(Data in this exercise Opens)

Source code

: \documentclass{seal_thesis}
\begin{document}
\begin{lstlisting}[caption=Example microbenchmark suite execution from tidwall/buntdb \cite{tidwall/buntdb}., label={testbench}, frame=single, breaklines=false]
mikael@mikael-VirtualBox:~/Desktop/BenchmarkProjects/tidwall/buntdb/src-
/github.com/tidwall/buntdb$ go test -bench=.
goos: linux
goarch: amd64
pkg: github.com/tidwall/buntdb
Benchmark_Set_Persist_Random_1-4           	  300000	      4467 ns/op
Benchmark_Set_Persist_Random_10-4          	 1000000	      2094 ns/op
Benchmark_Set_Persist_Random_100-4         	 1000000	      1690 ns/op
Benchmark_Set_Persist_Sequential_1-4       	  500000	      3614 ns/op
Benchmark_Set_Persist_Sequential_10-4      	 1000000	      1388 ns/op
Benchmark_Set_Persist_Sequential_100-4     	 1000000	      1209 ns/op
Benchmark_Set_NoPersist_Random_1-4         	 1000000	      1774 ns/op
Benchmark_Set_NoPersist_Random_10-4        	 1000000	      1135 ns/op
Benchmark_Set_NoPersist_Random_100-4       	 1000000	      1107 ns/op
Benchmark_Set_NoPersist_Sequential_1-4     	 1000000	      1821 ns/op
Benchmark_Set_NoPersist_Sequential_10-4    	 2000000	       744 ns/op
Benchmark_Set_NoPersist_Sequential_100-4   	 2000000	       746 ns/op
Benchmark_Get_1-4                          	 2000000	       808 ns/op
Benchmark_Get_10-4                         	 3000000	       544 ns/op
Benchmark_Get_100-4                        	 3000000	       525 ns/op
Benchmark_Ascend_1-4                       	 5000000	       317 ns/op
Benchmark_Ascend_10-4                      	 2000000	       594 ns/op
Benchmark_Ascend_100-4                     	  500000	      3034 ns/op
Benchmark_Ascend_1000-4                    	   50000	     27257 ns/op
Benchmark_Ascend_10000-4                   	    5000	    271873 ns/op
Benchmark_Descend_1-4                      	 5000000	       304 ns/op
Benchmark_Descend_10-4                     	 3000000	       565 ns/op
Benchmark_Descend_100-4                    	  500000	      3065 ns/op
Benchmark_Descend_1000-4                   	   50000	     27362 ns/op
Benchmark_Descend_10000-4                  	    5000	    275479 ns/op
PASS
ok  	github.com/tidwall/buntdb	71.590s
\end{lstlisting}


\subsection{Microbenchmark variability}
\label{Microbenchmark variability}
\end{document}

(Data in this exercise Closes)

**Task goal:** Repeat all the lines above, keeping them exactly as they are.

**Problem solution:**
Source code

: \documentclass{seal_thesis}
\begin{document}
\begin{lstlisting}[caption=Example microbenchmark suite execution from tidwall/buntdb \cite{tidwall/buntdb}., label={testbench}, frame=single, breaklines=false]
mikael@mikael-VirtualBox:~/Desktop/BenchmarkProjects/tidwall/buntdb/src-
/github.com/tidwall/buntdb$ go test -bench=.
goos: linux
goarch: amd64
pkg: github.com/tidwall/buntdb
Benchmark_Set_Persist_Random_1-4           	  300000	      4467 ns/op
Benchmark_Set_Persist_Random_10-4          	 1000000	      2094 ns/op
Benchmark_Set_Persist_Random_100-4         	 1000000	      1690 ns/op
Benchmark_Set_Persist_Sequential_1-4       	  500000	      3614 ns/op
Benchmark_Set_Persist_Sequential_10-4      	 1000000	      1388 ns/op
Benchmark_Set_Persist_Sequential_100-4     	 1000000	      1209 ns/op
Benchmark_Set_NoPersist_Random_1-4         	 1000000	      1774 ns/op
Benchmark_Set_NoPersist_Random_10-4        	 1000000	      1135 ns/op
Benchmark_Set_NoPersist_Random_100-4       	 1000000	      1107 ns/op
Benchmark_Set_NoPersist_Sequential_1-4     	 1000000	      1821 ns/op
Benchmark_Set_NoPersist_Sequential_10-4    	 2000000	       744 ns/op
Benchmark_Set_NoPersist_Sequential_100-4   	 2000000	       746 ns/op
Benchmark_Get_1-4                          	 2000000	       808 ns/op
Benchmark_Get_10-4                         	 3000000	       544 ns/op
Benchmark_Get_100-4                        	 3000000	       525 ns/op
Benchmark_Ascend_1-4                       	 5000000	       317 ns/op
Benchmark_Ascend_10-4                      	 2000000	       594 ns/op
Benchmark_Ascend_100-4                     	  500000	      3034 ns/op
Benchmark_Ascend_1000-4                    	   50000	     27257 ns/op
Benchmark_Ascend_10000-4                   	    5000	    271873 ns/op
Benchmark_Descend_1-4                      	 5000000	       304 ns/op
Benchmark_Descend_10-4                     	 3000000	       565 ns/op
Benchmark_Descend_100-4                    	  500000	      3065 ns/op
Benchmark_Descend_1000-4                   	   50000	     27362 ns/op
Benchmark_Descend_10000-4                  	    5000	    275479 ns/op
PASS
ok  	github.com/tidwall/buntdb	71.590s
\end{lstlisting}


\subsection{Microbenchmark variability}
\label{Microbenchmark variability}
\end{document}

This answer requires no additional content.